If a line includes "Դիցուք", copy it out of the entries.
____
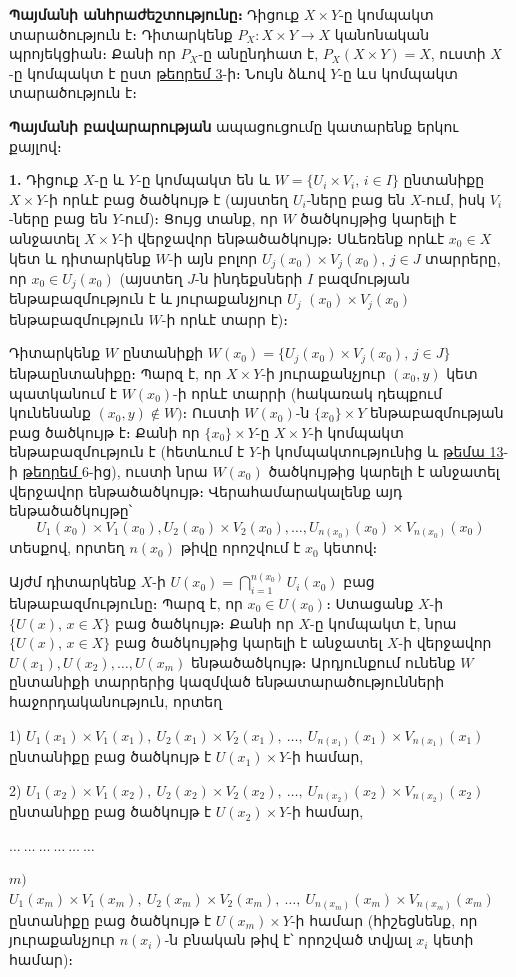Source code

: \documentclass[./main.tex]{subfiles}
\begin{document}
\textbf{Պայմանի անհրաժեշտությունը։} Դիցուք ${X\times Y}$-ը կոմպակտ տարածություն է։ Դիտարկենք ${P_X:X\times Y\rightarrow X}$ կանոնական պրոյեկցիան։ Քանի որ $P_X$-ը անընդհատ է, ${P_X (X\times Y)=X}$, ուստի $X$-ը կոմպակտ է ըստ \hyperref[ch16thm3]{թեորեմ 3}-ի։ Նույն ձևով $Y$-ը ևս կոմպակտ տարածություն է։

\begin{varproof}
\textbf{Պայմանի բավարարության} ապացուցումը կատարենք երկու քայլով։

\par \textbf{1.} Դիցուք $X$-ը և $Y$-ը կոմպակտ են և $W=\{ U_i\times V_i,\, i\in I\}$ ընտանիքը $X\times Y$-ի որևէ բաց ծածկույթ է (այստեղ $U_i$-ները բաց են $X$-ում, իսկ $V_i$-ները բաց են $Y$-ում)։ Ցույց տանք, որ $W$ ծածկույթից կարելի է անջատել $X\times Y$-ի վերջավոր ենթածածկույթ։ Սևեռենք որևէ $x_0\in X$ կետ և դիտարկենք $W$-ի այն բոլոր $U_j (x_0) \times V_j (x_0 ),\, j\in J$ տարրերը, որ $x_0\in U_j (x_0)$ (այստեղ $J$-ն ինդեքսների $I$ բազմության ենթաբազմություն է և յուրաքանչյուր $U_j$ $(x_0)\times V_j(x_0)$ ենթաբազմություն $W$-ի որևէ տարր է)։ 
\par Դիտարկենք $W$ ընտանիքի $W(x_0)=\{ U_j (x_0 )\times V_j (x_0 ),\, j\in J\}$ ենթաընտանիքը։ Պարզ է, որ $X\times Y$-ի յուրաքանչյուր $(x_0,y)$ կետ պատկանում է $W(x_0)$-ի որևէ տարրի (հակառակ դեպքում կունենանք $(x_0,y)\notin W)$։ Ուստի $W(x_0)$-ն $\{ x_0\} \times Y$ ենթաբազ\-մութ\-յան բաց ծածկույթ է։ Քանի որ $\{x_0\}\times Y$-ը $X\times Y$-ի կոմպակտ ենթաբազմություն է (հետևում է $Y$-ի կոմպակտությունից և \hyperlink{sec:13}{թեմա 13}-ի \hyperref[ch13thm6]{թեորեմ $6$}-ից), ուստի նրա $W(x_0)$ ծածկույթից կարելի է անջատել վերջավոր են\-թա\-ծած\-կույթ։ Վերահամարակալենք այդ ենթածածկույթը՝
\[ U_1 (x_0)\times V_1 (x_0), U_2 (x_0)\times V_2 (x_0),\dots,U_{n(x_0)} (x_0)\times V_{n(x_0)}(x_0)\]
տեսքով, որտեղ $n(x_0)$ թիվը որոշվում է $x_0$ կետով։
\par Այժմ դիտարկենք $X$-ի $U(x_0)=\bigcap\limits_{i=1}^{n(x_0)}U_i(x_0)$ բաց ենթաբազմությունը։ Պարզ է, որ $x_0\in U(x_0 )$։ Ստացանք $X$-ի $\{ U(x),\, x\in X\}$ բաց ծածկույթ։ Քանի որ $X$-ը կոմպակտ է, նրա $\{U(x),\, x\in X\}$ բաց ծածկույթից կարելի է անջատել $X$-ի վերջավոր $U(x_1),U(x_2),\dots,U(x_m)$ ենթածածկույթ։ Արդյունքում ունենք $W$ ընտանիքի տար\-րե\-րից կազմված ենթատարածությունների հաջորդականություն, որտեղ
\par
1) $U_1 (x_1)\times V_1(x_1),\ U_2 (x_1)\times V_2(x_1 ),\ \dots,\ U_{n(x_1)}(x_1)\times V_{n(x_1)} (x_1)$ ընտանիքը բաց ծածկույթ է $U(x_1)\times Y$-ի համար,\par 2)
$U_1(x_2)\times V_1 (x_2),\ U_2(x_2 )\times V_2(x_2 ),\ \dots,\ U_{n(x_2)} (x_2)\times V_{n(x_2)} (x_2)$ ընտանիքը բաց ծածկույթ է $U(x_2)\times Y$-ի համար,\par
$\dots\ \dots\ \dots\ \dots\ \dots\ \dots\ $ \par $m)$
$U_1 (x_m)\times V_1(x_m),\ U_2 (x_m )\times V_2(x_m),\ \dots,\ U_{n(x_m)} (x_m)\times V_{n(x_m)}(x_m)$ ընտանիքը բաց ծածկույթ է $U(x_m)\times Y$-ի համար (հիշեցնենք, որ յուրաքանչյուր $n(x_i)$-ն բնա\-կան թիվ է՝ որոշված տվյալ $x_i$ կետի համար)։


\end{varproof}
\end{document}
____
● **Solved exercise**
\textbf{Պայմանի անհրաժեշտությունը։} Դիցուք ${X\times Y}$-ը կոմպակտ տարածություն է։ Դիտարկենք ${P_X:X\times Y\rightarrow X}$ կանոնական պրոյեկցիան։ Քանի որ $P_X$-ը անընդհատ է, ${P_X (X\times Y)=X}$, ուստի $X$-ը կոմպակտ է ըստ \hyperref[ch16thm3]{թեորեմ 3}-ի։ Նույն ձևով $Y$-ը ևս կոմպակտ տարածություն է։
\par \textbf{1.} Դիցուք $X$-ը և $Y$-ը կոմպակտ են և $W=\{ U_i\times V_i,\, i\in I\}$ ընտանիքը $X\times Y$-ի որևէ բաց ծածկույթ է (այստեղ $U_i$-ները բաց են $X$-ում, իսկ $V_i$-ները բաց են $Y$-ում)։ Ցույց տանք, որ $W$ ծածկույթից կարելի է անջատել $X\times Y$-ի վերջավոր ենթածածկույթ։ Սևեռենք որևէ $x_0\in X$ կետ և դիտարկենք $W$-ի այն բոլոր $U_j (x_0) \times V_j (x_0 ),\, j\in J$ տարրերը, որ $x_0\in U_j (x_0)$ (այստեղ $J$-ն ինդեքսների $I$ բազմության ենթաբազմություն է և յուրաքանչյուր $U_j$ $(x_0)\times V_j(x_0)$ ենթաբազմություն $W$-ի որևէ տարր է)։ 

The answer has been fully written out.